• Directions for this task: What you return should match the data below exactly, with no pictures in it.

• Records:
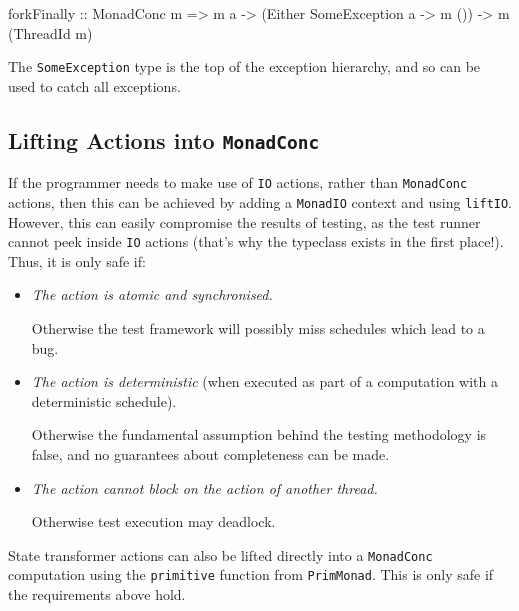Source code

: \begin{haskellcode}
forkFinally :: MonadConc m => m a
  -> (Either SomeException a -> m ()) -> m (ThreadId m)
\end{haskellcode}

The \verb|SomeException| type is the top of the exception hierarchy,
and so can be used to catch all exceptions.

\subsection{Lifting Actions into \texttt{MonadConc}}
\label{sec:abstraction-typeclass-lifting}

If the programmer needs to make use of \verb|IO| actions, rather than
\verb|MonadConc| actions, then this can be achieved by adding a
\verb|MonadIO| context and using \verb|liftIO|. However, this can
easily compromise the results of testing, as the test runner cannot
peek inside \verb|IO| actions (that's why the typeclass exists in the
first place!). Thus, it is only safe if:

\begin{itemize}
\item \emph{The action is atomic and synchronised.}

  Otherwise the test framework will possibly miss schedules which lead
  to a bug.
\item \emph{The action is deterministic} (when executed as part of a
  computation with a deterministic schedule).

  Otherwise the fundamental assumption behind the testing methodology
  is false, and no guarantees about completeness can be made.
\item \emph{The action cannot block on the action of another thread.}

  Otherwise test execution may deadlock.
\end{itemize}

State transformer actions can also be lifted directly into a
\verb|MonadConc| computation using the \verb|primitive| function from
\verb|PrimMonad|. This is only safe if the requirements above hold.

• Response to the task:
Source code

: \begin{haskellcode}
forkFinally :: MonadConc m => m a
  -> (Either SomeException a -> m ()) -> m (ThreadId m)
\end{haskellcode}

The \verb|SomeException| type is the top of the exception hierarchy,
and so can be used to catch all exceptions.

\subsection{Lifting Actions into \texttt{MonadConc}}
\label{sec:abstraction-typeclass-lifting}

If the programmer needs to make use of \verb|IO| actions, rather than
\verb|MonadConc| actions, then this can be achieved by adding a
\verb|MonadIO| context and using \verb|liftIO|. However, this can
easily compromise the results of testing, as the test runner cannot
peek inside \verb|IO| actions (that's why the typeclass exists in the
first place!). Thus, it is only safe if:

\begin{itemize}
\item \emph{The action is atomic and synchronised.}

  Otherwise the test framework will possibly miss schedules which lead
  to a bug.
\item \emph{The action is deterministic} (when executed as part of a
  computation with a deterministic schedule).

  Otherwise the fundamental assumption behind the testing methodology
  is false, and no guarantees about completeness can be made.
\item \emph{The action cannot block on the action of another thread.}

  Otherwise test execution may deadlock.
\end{itemize}

State transformer actions can also be lifted directly into a
\verb|MonadConc| computation using the \verb|primitive| function from
\verb|PrimMonad|. This is only safe if the requirements above hold.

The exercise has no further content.